**Provided data:**
_____
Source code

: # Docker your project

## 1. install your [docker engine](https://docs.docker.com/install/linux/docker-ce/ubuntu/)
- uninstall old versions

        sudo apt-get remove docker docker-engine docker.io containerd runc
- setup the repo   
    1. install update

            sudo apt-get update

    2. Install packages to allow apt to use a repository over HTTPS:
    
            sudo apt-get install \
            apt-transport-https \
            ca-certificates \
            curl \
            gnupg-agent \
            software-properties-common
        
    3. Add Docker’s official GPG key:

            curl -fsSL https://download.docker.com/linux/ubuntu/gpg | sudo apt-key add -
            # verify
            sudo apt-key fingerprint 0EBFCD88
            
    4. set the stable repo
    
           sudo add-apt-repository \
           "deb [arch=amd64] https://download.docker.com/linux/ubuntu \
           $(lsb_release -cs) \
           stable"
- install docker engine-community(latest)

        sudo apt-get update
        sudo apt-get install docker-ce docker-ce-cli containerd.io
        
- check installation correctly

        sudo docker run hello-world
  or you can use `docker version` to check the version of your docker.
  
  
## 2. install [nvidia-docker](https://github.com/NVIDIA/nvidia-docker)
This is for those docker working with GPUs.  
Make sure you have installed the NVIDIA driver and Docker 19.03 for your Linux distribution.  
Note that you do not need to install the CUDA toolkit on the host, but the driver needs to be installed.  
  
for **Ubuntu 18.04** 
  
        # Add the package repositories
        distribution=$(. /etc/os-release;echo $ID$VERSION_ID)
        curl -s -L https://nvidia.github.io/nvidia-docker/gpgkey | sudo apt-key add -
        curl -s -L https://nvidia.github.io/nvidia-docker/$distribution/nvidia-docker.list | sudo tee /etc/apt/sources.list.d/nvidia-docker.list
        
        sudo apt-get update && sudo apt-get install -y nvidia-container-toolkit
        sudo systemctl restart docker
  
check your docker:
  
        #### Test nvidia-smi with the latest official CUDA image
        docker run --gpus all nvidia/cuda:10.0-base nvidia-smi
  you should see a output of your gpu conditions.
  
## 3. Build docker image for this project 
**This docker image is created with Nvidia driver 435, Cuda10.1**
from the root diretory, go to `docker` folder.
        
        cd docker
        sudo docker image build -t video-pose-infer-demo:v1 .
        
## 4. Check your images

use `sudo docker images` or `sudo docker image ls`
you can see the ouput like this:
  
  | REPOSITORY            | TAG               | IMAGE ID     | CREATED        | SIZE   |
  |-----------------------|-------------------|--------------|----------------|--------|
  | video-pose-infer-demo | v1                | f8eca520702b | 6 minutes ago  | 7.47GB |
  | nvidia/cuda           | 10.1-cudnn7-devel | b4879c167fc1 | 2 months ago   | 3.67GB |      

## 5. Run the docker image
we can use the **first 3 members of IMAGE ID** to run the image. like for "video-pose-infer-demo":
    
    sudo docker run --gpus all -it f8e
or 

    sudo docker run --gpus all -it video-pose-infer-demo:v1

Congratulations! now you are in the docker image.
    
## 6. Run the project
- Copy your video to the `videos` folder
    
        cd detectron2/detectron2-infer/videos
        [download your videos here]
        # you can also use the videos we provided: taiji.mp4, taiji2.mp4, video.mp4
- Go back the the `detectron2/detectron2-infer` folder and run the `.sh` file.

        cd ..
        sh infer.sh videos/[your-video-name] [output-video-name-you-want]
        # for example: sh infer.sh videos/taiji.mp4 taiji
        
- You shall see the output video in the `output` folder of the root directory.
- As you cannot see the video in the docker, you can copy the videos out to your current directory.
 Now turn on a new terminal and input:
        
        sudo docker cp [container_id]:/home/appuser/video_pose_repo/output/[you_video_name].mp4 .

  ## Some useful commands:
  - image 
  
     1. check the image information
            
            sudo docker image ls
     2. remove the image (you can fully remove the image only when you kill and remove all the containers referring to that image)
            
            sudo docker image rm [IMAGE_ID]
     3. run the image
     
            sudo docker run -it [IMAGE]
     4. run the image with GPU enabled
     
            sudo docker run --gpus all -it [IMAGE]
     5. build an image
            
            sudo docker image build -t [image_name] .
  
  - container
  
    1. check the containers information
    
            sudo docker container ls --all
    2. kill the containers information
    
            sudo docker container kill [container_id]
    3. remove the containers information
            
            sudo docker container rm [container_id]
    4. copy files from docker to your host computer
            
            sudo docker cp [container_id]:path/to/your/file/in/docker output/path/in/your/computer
_____
**Aim of the exercise:**
Output the entire set of records exactly as shown.

**Reply:**
Source code

: # Docker your project

## 1. install your [docker engine](https://docs.docker.com/install/linux/docker-ce/ubuntu/)
- uninstall old versions

        sudo apt-get remove docker docker-engine docker.io containerd runc
- setup the repo   
    1. install update

            sudo apt-get update

    2. Install packages to allow apt to use a repository over HTTPS:
    
            sudo apt-get install \
            apt-transport-https \
            ca-certificates \
            curl \
            gnupg-agent \
            software-properties-common
        
    3. Add Docker’s official GPG key:

            curl -fsSL https://download.docker.com/linux/ubuntu/gpg | sudo apt-key add -
            # verify
            sudo apt-key fingerprint 0EBFCD88
            
    4. set the stable repo
    
           sudo add-apt-repository \
           "deb [arch=amd64] https://download.docker.com/linux/ubuntu \
           $(lsb_release -cs) \
           stable"
- install docker engine-community(latest)

        sudo apt-get update
        sudo apt-get install docker-ce docker-ce-cli containerd.io
        
- check installation correctly

        sudo docker run hello-world
  or you can use `docker version` to check the version of your docker.
  
  
## 2. install [nvidia-docker](https://github.com/NVIDIA/nvidia-docker)
This is for those docker working with GPUs.  
Make sure you have installed the NVIDIA driver and Docker 19.03 for your Linux distribution.  
Note that you do not need to install the CUDA toolkit on the host, but the driver needs to be installed.  
  
for **Ubuntu 18.04** 
  
        # Add the package repositories
        distribution=$(. /etc/os-release;echo $ID$VERSION_ID)
        curl -s -L https://nvidia.github.io/nvidia-docker/gpgkey | sudo apt-key add -
        curl -s -L https://nvidia.github.io/nvidia-docker/$distribution/nvidia-docker.list | sudo tee /etc/apt/sources.list.d/nvidia-docker.list
        
        sudo apt-get update && sudo apt-get install -y nvidia-container-toolkit
        sudo systemctl restart docker
  
check your docker:
  
        #### Test nvidia-smi with the latest official CUDA image
        docker run --gpus all nvidia/cuda:10.0-base nvidia-smi
  you should see a output of your gpu conditions.
  
## 3. Build docker image for this project 
**This docker image is created with Nvidia driver 435, Cuda10.1**
from the root diretory, go to `docker` folder.
        
        cd docker
        sudo docker image build -t video-pose-infer-demo:v1 .
        
## 4. Check your images

use `sudo docker images` or `sudo docker image ls`
you can see the ouput like this:
  
  | REPOSITORY            | TAG               | IMAGE ID     | CREATED        | SIZE   |
  |-----------------------|-------------------|--------------|----------------|--------|
  | video-pose-infer-demo | v1                | f8eca520702b | 6 minutes ago  | 7.47GB |
  | nvidia/cuda           | 10.1-cudnn7-devel | b4879c167fc1 | 2 months ago   | 3.67GB |      

## 5. Run the docker image
we can use the **first 3 members of IMAGE ID** to run the image. like for "video-pose-infer-demo":
    
    sudo docker run --gpus all -it f8e
or 

    sudo docker run --gpus all -it video-pose-infer-demo:v1

Congratulations! now you are in the docker image.
    
## 6. Run the project
- Copy your video to the `videos` folder
    
        cd detectron2/detectron2-infer/videos
        [download your videos here]
        # you can also use the videos we provided: taiji.mp4, taiji2.mp4, video.mp4
- Go back the the `detectron2/detectron2-infer` folder and run the `.sh` file.

        cd ..
        sh infer.sh videos/[your-video-name] [output-video-name-you-want]
        # for example: sh infer.sh videos/taiji.mp4 taiji
        
- You shall see the output video in the `output` folder of the root directory.
- As you cannot see the video in the docker, you can copy the videos out to your current directory.
 Now turn on a new terminal and input:
        
        sudo docker cp [container_id]:/home/appuser/video_pose_repo/output/[you_video_name].mp4 .

  ## Some useful commands:
  - image 
  
     1. check the image information
            
            sudo docker image ls
     2. remove the image (you can fully remove the image only when you kill and remove all the containers referring to that image)
            
            sudo docker image rm [IMAGE_ID]
     3. run the image
     
            sudo docker run -it [IMAGE]
     4. run the image with GPU enabled
     
            sudo docker run --gpus all -it [IMAGE]
     5. build an image
            
            sudo docker image build -t [image_name] .
  
  - container
  
    1. check the containers information
    
            sudo docker container ls --all
    2. kill the containers information
    
            sudo docker container kill [container_id]
    3. remove the containers information
            
            sudo docker container rm [container_id]
    4. copy files from docker to your host computer
            
            sudo docker cp [container_id]:path/to/your/file/in/docker output/path/in/your/computer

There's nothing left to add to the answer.